Fairness is at stake but so is the economy as a whole. This Mini Depression is partly the result of a widening gap between what Americans can afford to buy and what Americans when fully employed can produce. And that gap is in no small measure due to the widening gap in incomes, since the rich don't devote nearly as large a portion of their incomes to buying things than middle and lower-income people. The rich, after all, already have most of what they want." (emphasis added)

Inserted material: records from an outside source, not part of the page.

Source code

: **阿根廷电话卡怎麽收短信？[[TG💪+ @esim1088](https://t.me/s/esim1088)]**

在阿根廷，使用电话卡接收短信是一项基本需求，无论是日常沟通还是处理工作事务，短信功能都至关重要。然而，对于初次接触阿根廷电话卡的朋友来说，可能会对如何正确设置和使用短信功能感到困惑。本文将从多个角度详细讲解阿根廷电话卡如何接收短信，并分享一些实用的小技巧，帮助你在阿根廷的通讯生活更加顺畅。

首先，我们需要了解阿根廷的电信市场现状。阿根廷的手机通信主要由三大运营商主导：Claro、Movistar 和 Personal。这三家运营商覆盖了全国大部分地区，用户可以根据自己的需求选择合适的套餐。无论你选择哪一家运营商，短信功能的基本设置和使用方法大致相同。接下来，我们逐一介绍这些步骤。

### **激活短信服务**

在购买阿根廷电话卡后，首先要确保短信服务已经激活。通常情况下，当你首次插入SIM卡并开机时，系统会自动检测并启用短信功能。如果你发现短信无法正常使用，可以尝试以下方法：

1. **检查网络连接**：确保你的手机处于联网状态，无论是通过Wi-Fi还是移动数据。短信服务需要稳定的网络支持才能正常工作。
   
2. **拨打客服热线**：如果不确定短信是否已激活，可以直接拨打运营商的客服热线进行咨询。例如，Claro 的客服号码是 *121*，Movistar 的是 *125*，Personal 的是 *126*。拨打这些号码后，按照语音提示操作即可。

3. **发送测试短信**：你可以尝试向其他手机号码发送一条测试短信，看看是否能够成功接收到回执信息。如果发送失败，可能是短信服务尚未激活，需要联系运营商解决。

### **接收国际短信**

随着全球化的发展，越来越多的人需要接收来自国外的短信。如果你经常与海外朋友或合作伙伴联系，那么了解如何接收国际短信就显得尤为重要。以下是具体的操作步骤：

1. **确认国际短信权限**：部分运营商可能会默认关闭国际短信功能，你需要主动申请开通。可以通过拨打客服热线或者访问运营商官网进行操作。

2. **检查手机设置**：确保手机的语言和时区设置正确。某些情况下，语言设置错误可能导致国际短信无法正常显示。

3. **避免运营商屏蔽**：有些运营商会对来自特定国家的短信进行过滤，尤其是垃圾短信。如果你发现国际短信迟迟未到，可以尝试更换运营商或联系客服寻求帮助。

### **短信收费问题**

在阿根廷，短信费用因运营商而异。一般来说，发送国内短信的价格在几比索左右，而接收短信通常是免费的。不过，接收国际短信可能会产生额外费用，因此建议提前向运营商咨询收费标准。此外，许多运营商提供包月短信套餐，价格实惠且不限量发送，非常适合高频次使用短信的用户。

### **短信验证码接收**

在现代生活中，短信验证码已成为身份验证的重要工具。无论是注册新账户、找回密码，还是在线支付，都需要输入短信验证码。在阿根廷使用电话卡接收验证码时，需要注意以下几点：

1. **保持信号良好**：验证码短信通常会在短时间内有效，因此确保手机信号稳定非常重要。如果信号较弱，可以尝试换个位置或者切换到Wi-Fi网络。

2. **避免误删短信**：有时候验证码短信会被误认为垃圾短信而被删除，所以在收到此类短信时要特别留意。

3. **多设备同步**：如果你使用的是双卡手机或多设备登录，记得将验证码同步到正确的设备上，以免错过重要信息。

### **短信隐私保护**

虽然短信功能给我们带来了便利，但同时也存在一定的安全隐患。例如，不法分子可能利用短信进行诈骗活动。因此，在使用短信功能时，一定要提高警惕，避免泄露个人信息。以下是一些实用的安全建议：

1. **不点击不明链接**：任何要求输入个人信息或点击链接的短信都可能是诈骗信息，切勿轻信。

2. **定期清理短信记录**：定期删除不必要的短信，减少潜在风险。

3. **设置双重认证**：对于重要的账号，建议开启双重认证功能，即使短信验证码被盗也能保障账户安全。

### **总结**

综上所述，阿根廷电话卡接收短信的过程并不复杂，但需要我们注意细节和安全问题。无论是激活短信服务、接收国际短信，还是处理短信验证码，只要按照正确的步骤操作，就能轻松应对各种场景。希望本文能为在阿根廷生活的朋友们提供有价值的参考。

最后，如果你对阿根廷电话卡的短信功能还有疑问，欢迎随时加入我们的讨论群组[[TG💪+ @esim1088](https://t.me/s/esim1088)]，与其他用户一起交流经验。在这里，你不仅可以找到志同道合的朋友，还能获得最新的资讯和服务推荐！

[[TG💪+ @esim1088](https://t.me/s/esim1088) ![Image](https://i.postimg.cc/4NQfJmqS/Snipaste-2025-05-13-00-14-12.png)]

Let's think for a moment about the highlighted language. Reich tells us that we are in a "mini-Depression." Really? Our unemployment rate is less than 8 percent. How is that a "mini-Depression?" Are Italy and Germany, which always seem to have rates above 8 percent, in a constant state of (mini) Depression? If they are, should we really be adopting economic policies along the lines of the high tax and high regulation models of these countries ? Hmmmmm.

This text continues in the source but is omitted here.